Membership Class Week 6 - Fed by God
A big welcome to those joining our class this week!
Click the audio box below for an introduction.
There are three primary ways God strengthens are faith. We call these the Means of Grace. The first is hearing God's Word preached regularly. The second is what you are doing right now as part of this class: you are submitting to the discipline of the Church- being formed into the image of Christ as you learn. Last week, the class learned about our first sacrament: baptism- being marked forever by God. This week, we see how God spiritually feeds us through our lives in the form of communion.
There are five parts of this class, and I would encourage you to a part each day this week.
The Belgic Confession explains why God commands us to participate in communion:
Now those who are born again (regenerated) have two lives in them.
The one is physical and temporal—
they have it from the moment of their first birth,
and it is common to all.
The other is spiritual and heavenly,
and is given them in their second birth—
it comes through the Word of the gospel
in the communion of the body of Christ;
and this life is common to God’s elect only.
Thus, to support the physical and earthly life
God has prescribed for us an appropriate earthly and material: bread,
which is as common to all people as life itself.
But to maintain the spiritual and heavenly life that belongs to believers,
God has sent a living bread
that came down from heaven:
namely Jesus Christ,
who nourishes and maintains
the spiritual life of believers
that is, when appropriated
and received spiritually
How does our physical need to eat compare to the need to feed ourselves spiritually?
Why do you need to participate regularly in Communion?
After answering, take some time to thank God for providing for your needs, both physically and spiritually.
The Belgic Confession goes on to explain both the reason and goal for participating in Communion, as well as the responsibility we have to prepare for it:
With humility and reverence we receive the holy sacrament
in the gathering of God’s people,
as we engage together,
in a holy remembrance of the death of Christ our Savior,
and as we thus confess
and Christian religion.
Therefore none should come to this table
without examining themselves carefully,
lest by eating this bread and drinking this cup
they “eat and drink judgment against themselves.”

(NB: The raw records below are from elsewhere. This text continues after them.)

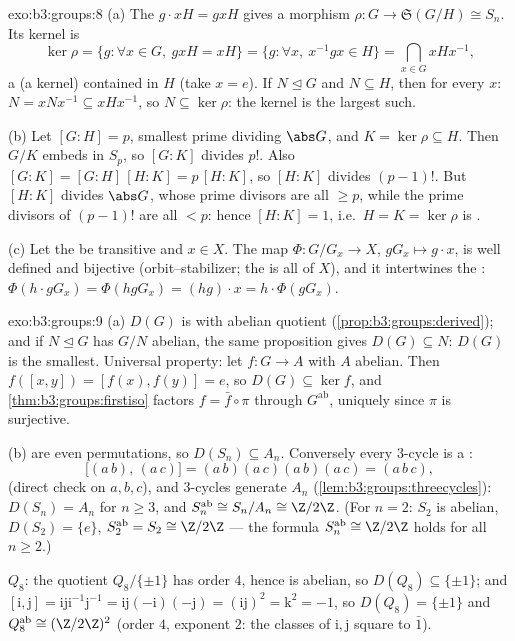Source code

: \begin{solution}{exo:b3:groups:8}
(a) The  $g \cdot xH = gxH$ gives a morphism $\rho \colon G
\to \mathfrak S(G/H) \cong S_n$. Its kernel is
\[
\ker\rho = \{g : \forall x \in G,\ gxH = xH\}
= \{g : \forall x,\ x^{-1}gx \in H\}
= \bigcap_{x \in G} xHx^{-1},
\]
a  (a kernel) contained in $H$ (take $x = e$). If
$N \trianglelefteq G$ and $N \subseteq H$, then for every $x$: $N
= xNx^{-1} \subseteq xHx^{-1}$, so $N \subseteq \ker\rho$: the
kernel is the largest such.

(b) Let $[G:H] = p$, smallest prime dividing $\abs G$, and $K =
\ker\rho \subseteq H$. Then $G/K$ embeds in $S_p$, so $[G:K]$
divides $p!$. Also $[G:K] = [G:H]\,[H:K] = p\,[H:K]$, so $[H:K]$
divides $(p-1)!$. But $[H:K]$ divides $\abs G$, whose prime
divisors are all $\geq p$, while the prime divisors of $(p-1)!$
are all $< p$: hence $[H:K] = 1$, i.e.\ $H = K = \ker \rho$ is
.

(c) Let the  be transitive and $x \in X$. The map $\Phi
\colon G/G_x \to X$, $gG_x \mapsto g \cdot x$, is well defined and
bijective (orbit--stabilizer; the  is all of $X$), and it
intertwines the : $\Phi(h \cdot gG_x) = \Phi(hgG_x) = (hg)
\cdot x = h \cdot \Phi(gG_x)$.
\end{solution}

\begin{solution}{exo:b3:groups:9}
(a) $D(G)$ is  with abelian quotient
(\cref{prop:b3:groups:derived}); and if $N \trianglelefteq G$ has
$G/N$ abelian, the same proposition gives $D(G) \subseteq N$:
$D(G)$ is the smallest. Universal property: let $f \colon G \to A$
with $A$ abelian. Then $f([x,y]) = [f(x), f(y)] = e$, so $D(G)
\subseteq \ker f$, and \cref{thm:b3:groups:firstiso} factors $f =
\bar f \circ \pi$ through $G^{\mathrm{ab}}$, uniquely since $\pi$
is surjective.

(b)  are even permutations, so $D(S_n) \subseteq A_n$.
Conversely every $3$-cycle is a :
\[
\bigl[(a\,b),\,(a\,c)\bigr] = (a\,b)(a\,c)(a\,b)(a\,c) =
(a\,b\,c),
\]
(direct check on $a, b, c$), and $3$-cycles generate $A_n$
(\cref{lem:b3:groups:threecycles}): $D(S_n) = A_n$ for $n \geq 3$,
and $S_n^{\mathrm{ab}} \cong S_n/A_n \cong \Z/2\Z$. (For $n = 2$:
$S_2$ is abelian, $D(S_2) = \{e\}$, $S_2^{\mathrm{ab}} = S_2
\cong \Z/2\Z$ --- the formula $S_n^{\mathrm{ab}} \cong \Z/2\Z$
holds for all $n \geq 2$.)

$Q_8$: the quotient $Q_8/\{\pm 1\}$ has order $4$, hence is
abelian, so $D(Q_8) \subseteq \{\pm 1\}$; and $[\mathrm i, \mathrm
j] = \mathrm i \mathrm j \mathrm i^{-1}\mathrm j^{-1} = \mathrm
i\mathrm j(-\mathrm i)(-\mathrm j) = (\mathrm i \mathrm j)^2 =
\mathrm k^2 = -1$, so $D(Q_8) = \{\pm 1\}$ and
$Q_8^{\mathrm{ab}} \cong (\Z/2\Z)^2$ (order $4$, exponent $2$:
the classes of $\mathrm i, \mathrm j$ square to $\bar 1$).
\end{solution}

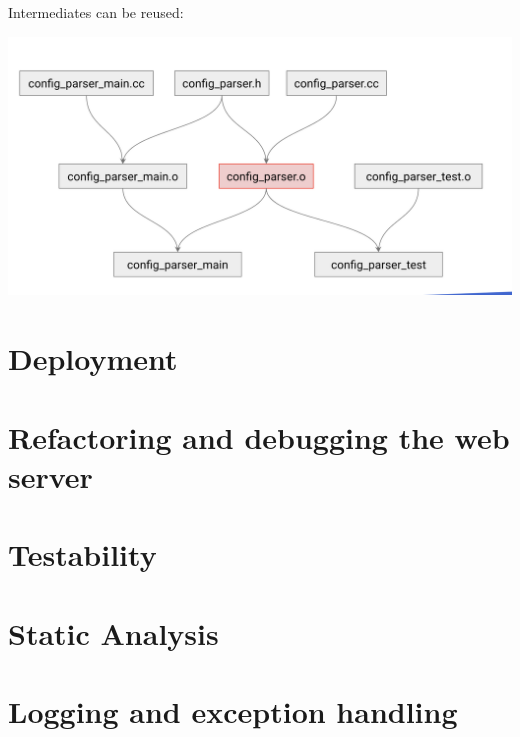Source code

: \documentclass{article}
\begin{document}
Intermediates can be reused:
\begin{center}
    \includegraphics*[width=0.7\linewidth]{reusingIntermediates.png}
\end{center}

\pagebreak

\section{Deployment}

\pagebreak

\section{Refactoring and debugging the web server}

\pagebreak

\section{Testability}

\pagebreak

\section{Static Analysis}

\pagebreak

\section{Logging and exception handling}

\pagebreak
\end{document}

by the use of this holy sacrament
we are moved to a fervent love
and our neighbors.
'Examining ourselves' means looking at the way we are living, identifying & repenting of the sin in our lives, and making sure we are completely trusting in Christ alone. Why do you think it's important that we do this?
What's the purpose of this sacrament according to the last paragraph? How does participating help us do those things?
After answering, spend time in prayer confessing your sin to God, asking for His forgiveness, and thanking Him for giving you a new life.
Being commanded to eat and drink the flesh and blood of Jesus seems like a really odd thing to do. The Heidelberg Catechism helps explain why we do it.
Q. Why then does Christ call
the bread his body
and the cup his blood,
or the new covenant in his blood,
and Paul use the words, a sharing in Christ’s
A. Christ has good reason for these words. He wants to teach us that
just as bread and wine nourish the temporal life,
so too his crucified body and poured-out blood
are the true food and drink
of our souls for eternal life.
But more important,
he wants to assure us, by this visible sign and pledge,
that we, through the Holy Spirit’s work,
share in his true body and blood
as surely as our mouths receive these holy signs in his remembrance,
and that all of his suffering and obedience
are as definitely ours
as if we personally had suffered and made satisfaction for our sins.
Why do we eat Christ's body and drink His blood?
How does this sacrament benefit you?
As you pray today, thank God for joining you to Him through Christ. Remember that your advocate, the Holy Spirit, is expressing your words to God in groans that go beyond vocabulary.
Not everyone is invited to the Lord's Table. The Heidelberg Catechism helps explain who should not come:
Q. Should those be admitted to the Lord’s Supper who show by what they profess and how they live
that they are unbelieving and ungodly?
A. No, that would dishonor God’s covenant and bring down God’s wrath upon the entire congregation.
Therefore, according to the instruction of Christ and his apostles, the Christian church is duty-bound to exclude such people, by the official use of the keys of the kingdom, until they reform their lives.
God commands the people He as saved to die away to their old, sinful lives and to come to life as people who flee from sin and seek to look like Jesus. Why does God command the church to keep ungodly people away from the Table?
What is the church's goal in keeping a person from communion (= ex-communicate)?
Thank God for inviting you to His table, and pray for those close to you who have separated themselves from the Church.
The Heidelberg Catechism helps explain who ought to come to the Lord's Table:
Q. Who should come to the Lord’s table?
A. Those who are displeased with themselves
because of their sins,
but who nevertheless trust
that their sins are pardoned
and that their remaining weakness is covered by the
and those who also desire more and more
to strengthen their faith
and to lead a better life.
Hypocrites and those who are unrepentant, however,
eat and drink
judgment on themselves.
Why do you want to participate in communion this Sunday?